Does your lender really verify income and debt information?

By federal law, lenders cannot extend credit to someone without first determining that the applicant has the ability to make payments, which is why credit card applications ask for things like your income, employment information, and what you pay in mortgage or rent.

The credit card company might not ask for verification of such information, at least not immediately. And the truth is, large discrepancies are much more likely to raise red flags than "fudging." For example, if you claim $10,000 of income on your tax return and $90,000 of income on your credit card application, you have a better chance of getting caught than if you claim $10,000 and $12,000, respectively.

But the application and underwriting process for credit cards has grown ever more sophisticated over time, and lenders — especially ones that you already have accounts with — can much more easily ferret out problematic data when you apply.

There's also nothing preventing a lender from periodically reviewing your account even after you've been approved.

What happens if you're caught lying on a credit card application?

Lying on a credit card application can be a costly mistake, as it constitutes fraud and can result in up to $1 million in fines and/or 30 years in prison.

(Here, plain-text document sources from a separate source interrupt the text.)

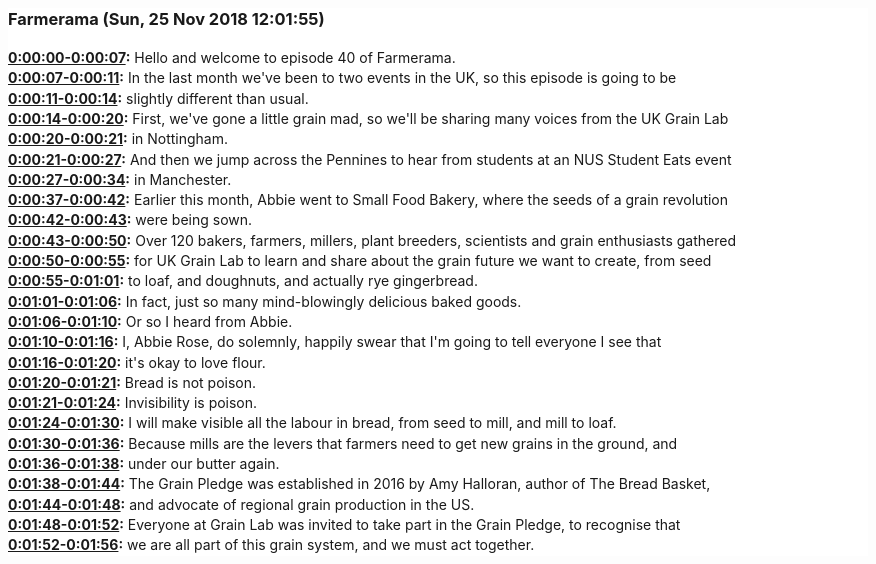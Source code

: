 ### Farmerama  (Sun, 25 Nov 2018 12:01:55)
**[0:00:00-0:00:07](https://soundcloud.com/farmerama-radio/40-grain-bread-and-students-helping-to-fix-the-food-system#t=0:00:00):**  Hello and welcome to episode 40 of Farmerama.  
**[0:00:07-0:00:11](https://soundcloud.com/farmerama-radio/40-grain-bread-and-students-helping-to-fix-the-food-system#t=0:00:07):**  In the last month we've been to two events in the UK, so this episode is going to be  
**[0:00:11-0:00:14](https://soundcloud.com/farmerama-radio/40-grain-bread-and-students-helping-to-fix-the-food-system#t=0:00:11):**  slightly different than usual.  
**[0:00:14-0:00:20](https://soundcloud.com/farmerama-radio/40-grain-bread-and-students-helping-to-fix-the-food-system#t=0:00:14):**  First, we've gone a little grain mad, so we'll be sharing many voices from the UK Grain Lab  
**[0:00:20-0:00:21](https://soundcloud.com/farmerama-radio/40-grain-bread-and-students-helping-to-fix-the-food-system#t=0:00:20):**  in Nottingham.  
**[0:00:21-0:00:27](https://soundcloud.com/farmerama-radio/40-grain-bread-and-students-helping-to-fix-the-food-system#t=0:00:21):**  And then we jump across the Pennines to hear from students at an NUS Student Eats event  
**[0:00:27-0:00:34](https://soundcloud.com/farmerama-radio/40-grain-bread-and-students-helping-to-fix-the-food-system#t=0:00:27):**  in Manchester.  
**[0:00:37-0:00:42](https://soundcloud.com/farmerama-radio/40-grain-bread-and-students-helping-to-fix-the-food-system#t=0:00:37):**  Earlier this month, Abbie went to Small Food Bakery, where the seeds of a grain revolution  
**[0:00:42-0:00:43](https://soundcloud.com/farmerama-radio/40-grain-bread-and-students-helping-to-fix-the-food-system#t=0:00:42):**  were being sown.  
**[0:00:43-0:00:50](https://soundcloud.com/farmerama-radio/40-grain-bread-and-students-helping-to-fix-the-food-system#t=0:00:43):**  Over 120 bakers, farmers, millers, plant breeders, scientists and grain enthusiasts gathered  
**[0:00:50-0:00:55](https://soundcloud.com/farmerama-radio/40-grain-bread-and-students-helping-to-fix-the-food-system#t=0:00:50):**  for UK Grain Lab to learn and share about the grain future we want to create, from seed  
**[0:00:55-0:01:01](https://soundcloud.com/farmerama-radio/40-grain-bread-and-students-helping-to-fix-the-food-system#t=0:00:55):**  to loaf, and doughnuts, and actually rye gingerbread.  
**[0:01:01-0:01:06](https://soundcloud.com/farmerama-radio/40-grain-bread-and-students-helping-to-fix-the-food-system#t=0:01:01):**  In fact, just so many mind-blowingly delicious baked goods.  
**[0:01:06-0:01:10](https://soundcloud.com/farmerama-radio/40-grain-bread-and-students-helping-to-fix-the-food-system#t=0:01:06):**  Or so I heard from Abbie.  
**[0:01:10-0:01:16](https://soundcloud.com/farmerama-radio/40-grain-bread-and-students-helping-to-fix-the-food-system#t=0:01:10):**  I, Abbie Rose, do solemnly, happily swear that I'm going to tell everyone I see that  
**[0:01:16-0:01:20](https://soundcloud.com/farmerama-radio/40-grain-bread-and-students-helping-to-fix-the-food-system#t=0:01:16):**  it's okay to love flour.  
**[0:01:20-0:01:21](https://soundcloud.com/farmerama-radio/40-grain-bread-and-students-helping-to-fix-the-food-system#t=0:01:20):**  Bread is not poison.  
**[0:01:21-0:01:24](https://soundcloud.com/farmerama-radio/40-grain-bread-and-students-helping-to-fix-the-food-system#t=0:01:21):**  Invisibility is poison.  
**[0:01:24-0:01:30](https://soundcloud.com/farmerama-radio/40-grain-bread-and-students-helping-to-fix-the-food-system#t=0:01:24):**  I will make visible all the labour in bread, from seed to mill, and mill to loaf.  
**[0:01:30-0:01:36](https://soundcloud.com/farmerama-radio/40-grain-bread-and-students-helping-to-fix-the-food-system#t=0:01:30):**  Because mills are the levers that farmers need to get new grains in the ground, and  
**[0:01:36-0:01:38](https://soundcloud.com/farmerama-radio/40-grain-bread-and-students-helping-to-fix-the-food-system#t=0:01:36):**  under our butter again.  
**[0:01:38-0:01:44](https://soundcloud.com/farmerama-radio/40-grain-bread-and-students-helping-to-fix-the-food-system#t=0:01:38):**  The Grain Pledge was established in 2016 by Amy Halloran, author of The Bread Basket,  
**[0:01:44-0:01:48](https://soundcloud.com/farmerama-radio/40-grain-bread-and-students-helping-to-fix-the-food-system#t=0:01:44):**  and advocate of regional grain production in the US.  
**[0:01:48-0:01:52](https://soundcloud.com/farmerama-radio/40-grain-bread-and-students-helping-to-fix-the-food-system#t=0:01:48):**  Everyone at Grain Lab was invited to take part in the Grain Pledge, to recognise that  
**[0:01:52-0:01:56](https://soundcloud.com/farmerama-radio/40-grain-bread-and-students-helping-to-fix-the-food-system#t=0:01:52):**  we are all part of this grain system, and we must act together.  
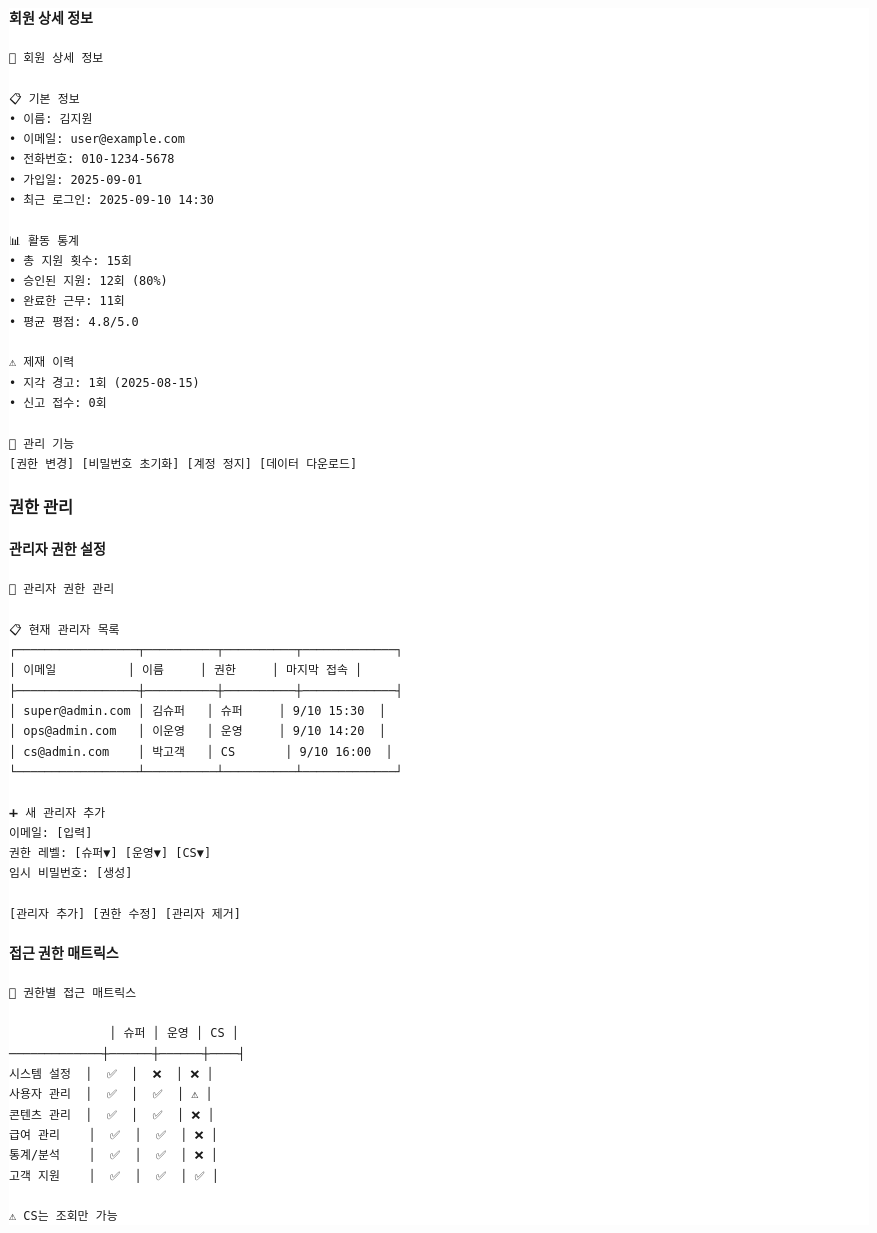 #### 회원 상세 정보
```
👤 회원 상세 정보

📋 기본 정보
• 이름: 김지원
• 이메일: user@example.com
• 전화번호: 010-1234-5678
• 가입일: 2025-09-01
• 최근 로그인: 2025-09-10 14:30

📊 활동 통계
• 총 지원 횟수: 15회
• 승인된 지원: 12회 (80%)
• 완료한 근무: 11회
• 평균 평점: 4.8/5.0

⚠️ 제재 이력
• 지각 경고: 1회 (2025-08-15)
• 신고 접수: 0회

🔧 관리 기능
[권한 변경] [비밀번호 초기화] [계정 정지] [데이터 다운로드]
```

### 권한 관리

#### 관리자 권한 설정
```
👑 관리자 권한 관리

📋 현재 관리자 목록
┌─────────────────┬──────────┬──────────┬─────────────┐
│ 이메일          │ 이름     │ 권한     │ 마지막 접속 │
├─────────────────┼──────────┼──────────┼─────────────┤
│ super@admin.com │ 김슈퍼   │ 슈퍼     │ 9/10 15:30  │
│ ops@admin.com   │ 이운영   │ 운영     │ 9/10 14:20  │
│ cs@admin.com    │ 박고객   │ CS       │ 9/10 16:00  │
└─────────────────┴──────────┴──────────┴─────────────┘

➕ 새 관리자 추가
이메일: [입력]
권한 레벨: [슈퍼▼] [운영▼] [CS▼]
임시 비밀번호: [생성]

[관리자 추가] [권한 수정] [관리자 제거]
```

#### 접근 권한 매트릭스
```
🔐 권한별 접근 매트릭스

              │ 슈퍼 │ 운영 │ CS │
─────────────┼──────┼──────┼────┤
시스템 설정  │  ✅  │  ❌  │ ❌ │
사용자 관리  │  ✅  │  ✅  │ ⚠️ │
콘텐츠 관리  │  ✅  │  ✅  │ ❌ │
급여 관리    │  ✅  │  ✅  │ ❌ │
통계/분석    │  ✅  │  ✅  │ ❌ │
고객 지원    │  ✅  │  ✅  │ ✅ │

⚠️ CS는 조회만 가능
```
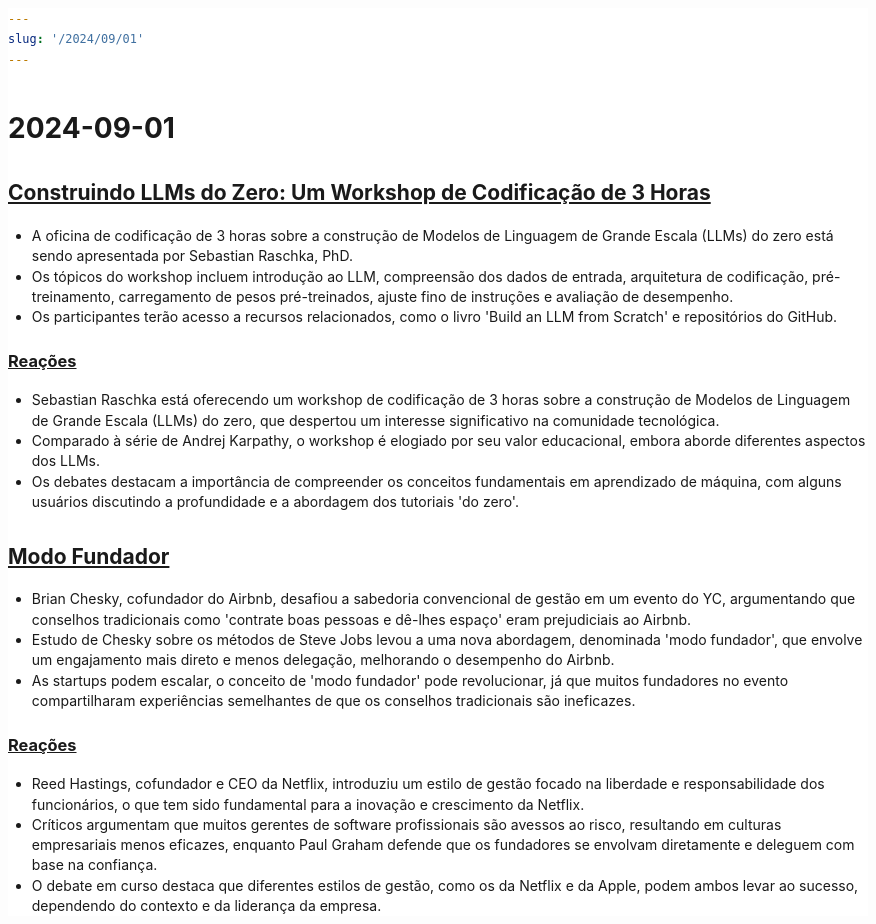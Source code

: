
```yaml
---
slug: '/2024/09/01'
---
```


# 2024-09-01

## [Construindo LLMs do Zero: Um Workshop de Codificação de 3 Horas](https://magazine.sebastianraschka.com/p/building-llms-from-the-ground-up)

- A oficina de codificação de 3 horas sobre a construção de Modelos de Linguagem de Grande Escala (LLMs) do zero está sendo apresentada por Sebastian Raschka, PhD.
- Os tópicos do workshop incluem introdução ao LLM, compreensão dos dados de entrada, arquitetura de codificação, pré-treinamento, carregamento de pesos pré-treinados, ajuste fino de instruções e avaliação de desempenho.
- Os participantes terão acesso a recursos relacionados, como o livro 'Build an LLM from Scratch' e repositórios do GitHub.

### [Reações](https://news.ycombinator.com/item?id=41412256)

- Sebastian Raschka está oferecendo um workshop de codificação de 3 horas sobre a construção de Modelos de Linguagem de Grande Escala (LLMs) do zero, que despertou um interesse significativo na comunidade tecnológica.
- Comparado à série de Andrej Karpathy, o workshop é elogiado por seu valor educacional, embora aborde diferentes aspectos dos LLMs.
- Os debates destacam a importância de compreender os conceitos fundamentais em aprendizado de máquina, com alguns usuários discutindo a profundidade e a abordagem dos tutoriais 'do zero'.

## [Modo Fundador](https://paulgraham.com/foundermode.html)

- Brian Chesky, cofundador do Airbnb, desafiou a sabedoria convencional de gestão em um evento do YC, argumentando que conselhos tradicionais como 'contrate boas pessoas e dê-lhes espaço' eram prejudiciais ao Airbnb.
- Estudo de Chesky sobre os métodos de Steve Jobs levou a uma nova abordagem, denominada 'modo fundador', que envolve um engajamento mais direto e menos delegação, melhorando o desempenho do Airbnb.
- As startups podem escalar, o conceito de 'modo fundador' pode revolucionar, já que muitos fundadores no evento compartilharam experiências semelhantes de que os conselhos tradicionais são ineficazes.

### [Reações](https://news.ycombinator.com/item?id=41415023)

- Reed Hastings, cofundador e CEO da Netflix, introduziu um estilo de gestão focado na liberdade e responsabilidade dos funcionários, o que tem sido fundamental para a inovação e crescimento da Netflix.
- Críticos argumentam que muitos gerentes de software profissionais são avessos ao risco, resultando em culturas empresariais menos eficazes, enquanto Paul Graham defende que os fundadores se envolvam diretamente e deleguem com base na confiança.
- O debate em curso destaca que diferentes estilos de gestão, como os da Netflix e da Apple, podem ambos levar ao sucesso, dependendo do contexto e da liderança da empresa.
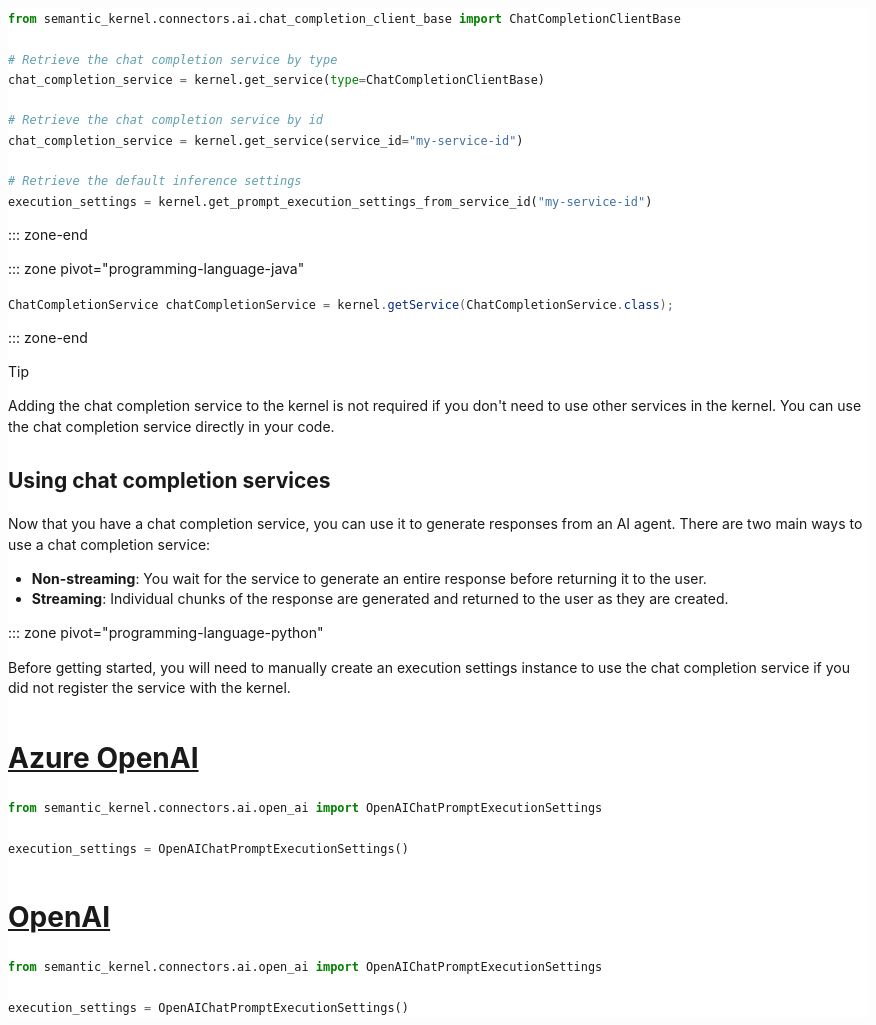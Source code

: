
 ```python
from semantic_kernel.connectors.ai.chat_completion_client_base import ChatCompletionClientBase

# Retrieve the chat completion service by type
chat_completion_service = kernel.get_service(type=ChatCompletionClientBase)

# Retrieve the chat completion service by id
chat_completion_service = kernel.get_service(service_id="my-service-id")

# Retrieve the default inference settings
execution_settings = kernel.get_prompt_execution_settings_from_service_id("my-service-id")
```

::: zone-end

::: zone pivot="programming-language-java"

```java
ChatCompletionService chatCompletionService = kernel.getService(ChatCompletionService.class);
```

::: zone-end

> [!TIP]
> Adding the chat completion service to the kernel is not required if you don't need to use other services in the kernel. You can use the chat completion service directly in your code.

## Using chat completion services

Now that you have a chat completion service, you can use it to generate responses from an AI agent. There are two main ways to use a chat completion service:

- **Non-streaming**: You wait for the service to generate an entire response before returning it to the user.
- **Streaming**: Individual chunks of the response are generated and returned to the user as they are created.

::: zone pivot="programming-language-python"

Before getting started, you will need to manually create an execution settings instance to use the chat completion service if you did not register the service with the kernel.

# [Azure OpenAI](#tab/python-AzureOpenAI)

```python
from semantic_kernel.connectors.ai.open_ai import OpenAIChatPromptExecutionSettings

execution_settings = OpenAIChatPromptExecutionSettings()
```

# [OpenAI](#tab/python-OpenAI)

```python
from semantic_kernel.connectors.ai.open_ai import OpenAIChatPromptExecutionSettings

execution_settings = OpenAIChatPromptExecutionSettings()
```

In 2012, a man was convicted of bank loan application fraud after being accused, years earlier, of reporting $12,488 of income to the IRS and $90,000-$122,000 of income on multiple credit applications. While he wasn’t fined $1 million or sentenced to 30 years in prison, he did have to pay a fine of almost $50,000 and was sentenced to time served and supervision upon release.

And keep in mind that while a lie may not be discovered immediately, it's possible it could haunt you later. After all, if you feel the need to lie on a credit card application, it’s likely because such a product doesn’t fit into your budget. And if you're unable to manage a high credit limit responsibly, it can quickly spiral into a mountain of expensive debt. (Credit card APRs are routinely in the double digits.)

It can get worse than that, too. If you're so buried in debt that bankruptcy becomes your only option, then credit card issuers and other banks will work to determine why it is that you're unable to pay. They'll require tons of data and documents from you, and that information could lead to legal woes if it doesn't corroborate what you stated on your initial application.

What to do instead of lying on a credit card application

It's possible that by falsely inflating your income or claiming to be employed when you aren’t, you might secure a credit card approval or a larger credit line. But honestly, it's not worth the potential risk.

If you need access to a credit card but don't think you meet income or other requirements, consider other options, such as:

  • A secured credit card: Secured credit cards are easier to get for those with low income or bad credit — FICO scores of 629 or lower — because they require that you put down a security deposit as collateral, which lessens the risk to the issuer. That deposit becomes your credit line, and after a period of time of responsible use, you may be eligible to upgrade to a traditional unsecured credit card with a higher limit (and get your deposit back).

  • Becoming an authorized user: When a loved one or someone that you trust adds you as an authorized user to their credit card, you're able to use their account to make purchases. (You even get your own card with your name on it.) You're not liable for those purchases, though, as that responsibility falls to the primary user who added you. In some cases, if the primary user already has good credit, your own credit could benefit, too.

The bottom line

Report your income, debt, employment status and housing costs correctly on your credit card application. Chances are, your lender won’t verify these items. But it has every right to, and if it does, you could end up in big trouble.